Well, not quite, actually. In his 1993 book, The Land Where the Blues Was Born, Alan Lomax compellingly describes the social setting and historical context that gave rise to music like Hurt’s. After the Civil War, the Delta (where Hurt lived most of his life — he was born in 1892) was a frontier of sorts, a sprawling swampland wrestled into fertile farm country by thousands upon thousands of freed slaves and their descendants who had nowhere to run and no other way to live. Making the soggy Mississippi flood plain inhabitable meant the massive moving of earth to build and maintain hundreds of miles of levees, and it took the running of steamboats, the building of networks of railroads that reached from the cotton fields to the towns and cities, and ultimately the highway system.
The vast majority of this enormous enterprise, which took decades and created billions of dollars of wealth for rich farmers, was the work of black laborers. They were “free” — to a degree. Many chose the arduous, dangerous jobs as the only alternative to sharecropping, which was essentially indentured labor. Some were on the run from white landowners who claimed they were owed work or money. Others found a measure of dignity in the life of a rambler with a bit of money in his pocket. Still others were pressed into work, something Lomax says was particularly common in the lawless levee camps, where everyone carried a pistol and a walk by the river meant a good chance of being kidnapped and forced into bone-crushing work in hellish conditions. Those who perished from exhaustion were sometimes simply thrown in the dirt and made part of the levee.

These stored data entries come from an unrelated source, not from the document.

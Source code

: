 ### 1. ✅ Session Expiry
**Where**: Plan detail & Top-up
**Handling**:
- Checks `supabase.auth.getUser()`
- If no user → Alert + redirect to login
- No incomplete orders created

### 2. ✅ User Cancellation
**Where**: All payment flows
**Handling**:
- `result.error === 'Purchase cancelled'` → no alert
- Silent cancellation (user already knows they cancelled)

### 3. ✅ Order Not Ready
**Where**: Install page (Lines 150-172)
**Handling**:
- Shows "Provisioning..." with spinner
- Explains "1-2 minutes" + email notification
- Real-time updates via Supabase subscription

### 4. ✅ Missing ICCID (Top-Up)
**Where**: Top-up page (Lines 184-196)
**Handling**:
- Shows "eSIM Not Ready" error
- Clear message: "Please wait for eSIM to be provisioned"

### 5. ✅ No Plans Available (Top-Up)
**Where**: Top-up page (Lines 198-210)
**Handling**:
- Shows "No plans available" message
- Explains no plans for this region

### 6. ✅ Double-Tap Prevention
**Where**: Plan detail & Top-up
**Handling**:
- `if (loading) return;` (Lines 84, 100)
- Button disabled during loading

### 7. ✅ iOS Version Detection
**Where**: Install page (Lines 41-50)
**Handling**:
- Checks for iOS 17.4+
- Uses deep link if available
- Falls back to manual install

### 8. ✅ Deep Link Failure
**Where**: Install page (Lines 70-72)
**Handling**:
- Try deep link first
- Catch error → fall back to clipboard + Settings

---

And then there were the chain gangs, a Southern institution for many decades. The prisoners, who lacked liberty just as much as their enslaved forebearers did, were often in jail for long terms because of trumped up charges or cursed luck in a land where oppression made life a minefield of catch-22s. (Accounts of chain gang life that Lomax collected are harrowing and nightmarish in ways that recall Eli Wiesel’s Night). Some historians’ view is that the real-life John Henry, if there was one, was actually a prisoner, too.
In light of this, when Hurt sings about leaving, we must understand that he’s not talking about going home to drink coffee while he scans the newspaper for other job openings. He’s singing about escape. Even more, he’s singing about refusing to accept personal injury for another man’s project, cloaked though it may be in the mythology of heroism, industry, and advancement. Hurt’s narrator is a muted cynic — a quitter, sure, but a quitter of a game whose rules are impossibly rigged. As Lomax writes, “[Prison] officials and underlings were filled with a zeal for work that might well be called Southern Protestant Colonial; they had a passion for forcing others to labor hard in the hot fields and woods, and were enraged if there was shirking…. [They] humiliated, bullied, beat, often tortured, and sometimes murdered their charges.” The levee bosses were only a little better. Goldbricking was protest. Escape was war.
Knowing what we do of the obstacles Hurt’s narrator will likely face down the line — prison, death, or at the least, constant struggle — there’s nothing easy about the road he’s chosen. Just maybe, though, he’ll find a way — down the river, out west, or up north in some distant city.
Whatever the case, he’ll make sure that hammer won’t kill him too. Not by choice, at least. In the circumstances, the strength of the act of leaving is a victory worth writing a song about.